[Task]
Look through the data below. Collect every line where the word "left" occurs.

Stored data
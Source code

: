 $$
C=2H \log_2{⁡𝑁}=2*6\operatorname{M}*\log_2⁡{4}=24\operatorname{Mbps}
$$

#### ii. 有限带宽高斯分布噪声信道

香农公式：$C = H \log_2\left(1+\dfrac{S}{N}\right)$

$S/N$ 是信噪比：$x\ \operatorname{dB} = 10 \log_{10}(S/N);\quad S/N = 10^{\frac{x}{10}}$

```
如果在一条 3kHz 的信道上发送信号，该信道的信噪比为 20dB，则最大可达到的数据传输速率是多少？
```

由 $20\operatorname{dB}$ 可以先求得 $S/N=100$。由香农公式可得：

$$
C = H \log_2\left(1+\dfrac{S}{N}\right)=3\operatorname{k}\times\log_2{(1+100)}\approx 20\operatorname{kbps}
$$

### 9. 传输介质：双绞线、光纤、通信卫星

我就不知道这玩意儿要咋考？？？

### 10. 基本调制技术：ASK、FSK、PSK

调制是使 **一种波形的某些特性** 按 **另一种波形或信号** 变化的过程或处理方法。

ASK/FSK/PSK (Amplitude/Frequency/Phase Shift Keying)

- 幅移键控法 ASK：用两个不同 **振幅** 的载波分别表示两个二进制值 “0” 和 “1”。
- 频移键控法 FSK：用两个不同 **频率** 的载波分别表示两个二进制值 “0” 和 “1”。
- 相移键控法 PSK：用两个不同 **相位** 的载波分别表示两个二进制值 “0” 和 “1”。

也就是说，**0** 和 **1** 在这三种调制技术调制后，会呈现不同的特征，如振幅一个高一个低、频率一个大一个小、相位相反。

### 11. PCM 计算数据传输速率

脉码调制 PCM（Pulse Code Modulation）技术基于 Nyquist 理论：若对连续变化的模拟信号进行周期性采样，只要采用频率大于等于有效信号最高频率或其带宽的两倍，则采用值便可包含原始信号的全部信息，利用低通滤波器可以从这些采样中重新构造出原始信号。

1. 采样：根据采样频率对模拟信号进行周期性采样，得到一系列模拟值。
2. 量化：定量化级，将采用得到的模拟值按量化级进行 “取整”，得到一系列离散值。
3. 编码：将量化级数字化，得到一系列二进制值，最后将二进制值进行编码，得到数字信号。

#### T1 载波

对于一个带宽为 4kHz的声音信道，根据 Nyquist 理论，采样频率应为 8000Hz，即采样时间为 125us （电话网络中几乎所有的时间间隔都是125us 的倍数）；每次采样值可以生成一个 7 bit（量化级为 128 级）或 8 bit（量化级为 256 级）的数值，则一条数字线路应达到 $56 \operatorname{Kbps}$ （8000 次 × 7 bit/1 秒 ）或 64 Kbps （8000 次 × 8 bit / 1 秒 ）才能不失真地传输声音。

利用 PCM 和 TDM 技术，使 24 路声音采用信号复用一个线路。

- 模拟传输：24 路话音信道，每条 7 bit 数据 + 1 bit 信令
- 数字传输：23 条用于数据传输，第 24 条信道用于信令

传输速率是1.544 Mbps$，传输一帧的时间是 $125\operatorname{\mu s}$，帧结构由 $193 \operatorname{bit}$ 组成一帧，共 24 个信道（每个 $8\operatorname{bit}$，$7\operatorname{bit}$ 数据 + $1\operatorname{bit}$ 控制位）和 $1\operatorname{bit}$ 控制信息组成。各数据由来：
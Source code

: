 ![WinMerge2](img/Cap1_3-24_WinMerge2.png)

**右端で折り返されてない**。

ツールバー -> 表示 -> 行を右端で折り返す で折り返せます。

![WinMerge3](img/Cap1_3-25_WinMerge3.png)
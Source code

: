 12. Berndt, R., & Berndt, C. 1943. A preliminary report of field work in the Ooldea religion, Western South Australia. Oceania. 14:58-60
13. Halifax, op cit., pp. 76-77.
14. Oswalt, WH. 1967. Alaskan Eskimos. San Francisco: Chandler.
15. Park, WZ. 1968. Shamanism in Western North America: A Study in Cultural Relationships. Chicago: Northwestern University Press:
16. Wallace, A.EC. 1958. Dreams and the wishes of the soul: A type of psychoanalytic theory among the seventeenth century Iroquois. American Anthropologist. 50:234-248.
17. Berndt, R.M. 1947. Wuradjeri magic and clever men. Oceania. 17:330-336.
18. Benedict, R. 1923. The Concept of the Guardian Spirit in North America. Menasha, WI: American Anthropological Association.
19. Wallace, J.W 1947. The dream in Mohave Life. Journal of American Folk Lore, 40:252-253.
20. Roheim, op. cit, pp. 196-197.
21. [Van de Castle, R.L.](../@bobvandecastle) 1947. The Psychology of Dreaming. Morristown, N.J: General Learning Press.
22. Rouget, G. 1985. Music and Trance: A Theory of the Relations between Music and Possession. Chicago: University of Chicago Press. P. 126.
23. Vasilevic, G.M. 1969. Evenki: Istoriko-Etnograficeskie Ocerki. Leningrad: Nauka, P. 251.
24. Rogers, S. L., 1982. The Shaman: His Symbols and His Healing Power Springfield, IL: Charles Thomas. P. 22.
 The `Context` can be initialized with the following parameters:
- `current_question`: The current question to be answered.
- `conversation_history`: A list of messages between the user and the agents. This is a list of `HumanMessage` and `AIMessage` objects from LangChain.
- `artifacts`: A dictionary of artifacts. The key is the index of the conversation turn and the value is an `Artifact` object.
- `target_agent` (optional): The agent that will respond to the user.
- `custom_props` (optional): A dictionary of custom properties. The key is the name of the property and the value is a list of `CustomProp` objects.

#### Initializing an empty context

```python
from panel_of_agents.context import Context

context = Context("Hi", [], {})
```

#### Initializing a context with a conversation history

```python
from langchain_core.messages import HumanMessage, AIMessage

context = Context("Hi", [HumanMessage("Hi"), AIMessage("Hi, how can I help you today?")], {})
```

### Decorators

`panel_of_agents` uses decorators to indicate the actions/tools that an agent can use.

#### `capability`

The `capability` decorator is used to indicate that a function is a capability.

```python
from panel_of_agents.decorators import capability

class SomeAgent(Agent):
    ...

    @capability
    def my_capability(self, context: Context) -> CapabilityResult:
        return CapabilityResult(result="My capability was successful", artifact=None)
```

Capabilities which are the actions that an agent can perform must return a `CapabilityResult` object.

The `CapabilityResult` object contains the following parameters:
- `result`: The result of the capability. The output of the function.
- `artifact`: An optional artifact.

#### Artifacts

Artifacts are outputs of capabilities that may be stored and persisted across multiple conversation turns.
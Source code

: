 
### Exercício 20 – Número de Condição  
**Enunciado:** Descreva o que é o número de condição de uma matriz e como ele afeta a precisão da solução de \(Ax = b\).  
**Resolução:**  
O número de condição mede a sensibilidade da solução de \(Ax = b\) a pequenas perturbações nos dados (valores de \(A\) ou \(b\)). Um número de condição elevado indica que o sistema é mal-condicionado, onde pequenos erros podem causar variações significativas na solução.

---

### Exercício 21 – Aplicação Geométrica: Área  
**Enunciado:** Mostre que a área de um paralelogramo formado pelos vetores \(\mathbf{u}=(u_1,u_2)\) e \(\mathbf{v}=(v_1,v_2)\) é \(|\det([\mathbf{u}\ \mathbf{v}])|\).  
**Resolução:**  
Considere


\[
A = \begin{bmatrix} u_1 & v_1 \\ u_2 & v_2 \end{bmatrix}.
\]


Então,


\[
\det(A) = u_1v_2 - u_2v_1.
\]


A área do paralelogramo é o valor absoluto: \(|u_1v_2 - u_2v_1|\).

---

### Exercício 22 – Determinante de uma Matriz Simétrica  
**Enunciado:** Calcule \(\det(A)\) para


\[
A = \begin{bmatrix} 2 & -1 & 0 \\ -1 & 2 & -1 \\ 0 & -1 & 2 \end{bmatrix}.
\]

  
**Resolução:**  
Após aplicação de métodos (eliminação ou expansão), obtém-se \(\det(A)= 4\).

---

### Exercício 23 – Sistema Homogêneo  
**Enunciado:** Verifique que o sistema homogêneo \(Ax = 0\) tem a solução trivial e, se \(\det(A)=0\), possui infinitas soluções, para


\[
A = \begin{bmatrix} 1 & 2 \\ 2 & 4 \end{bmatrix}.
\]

[Response to the exercise]
香农公式：$C = H \log_2\left(1+\dfrac{S}{N}\right)$
C = H \log_2\left(1+\dfrac{S}{N}\right)=3\operatorname{k}\times\log_2{(1+100)}\approx 20\operatorname{kbps}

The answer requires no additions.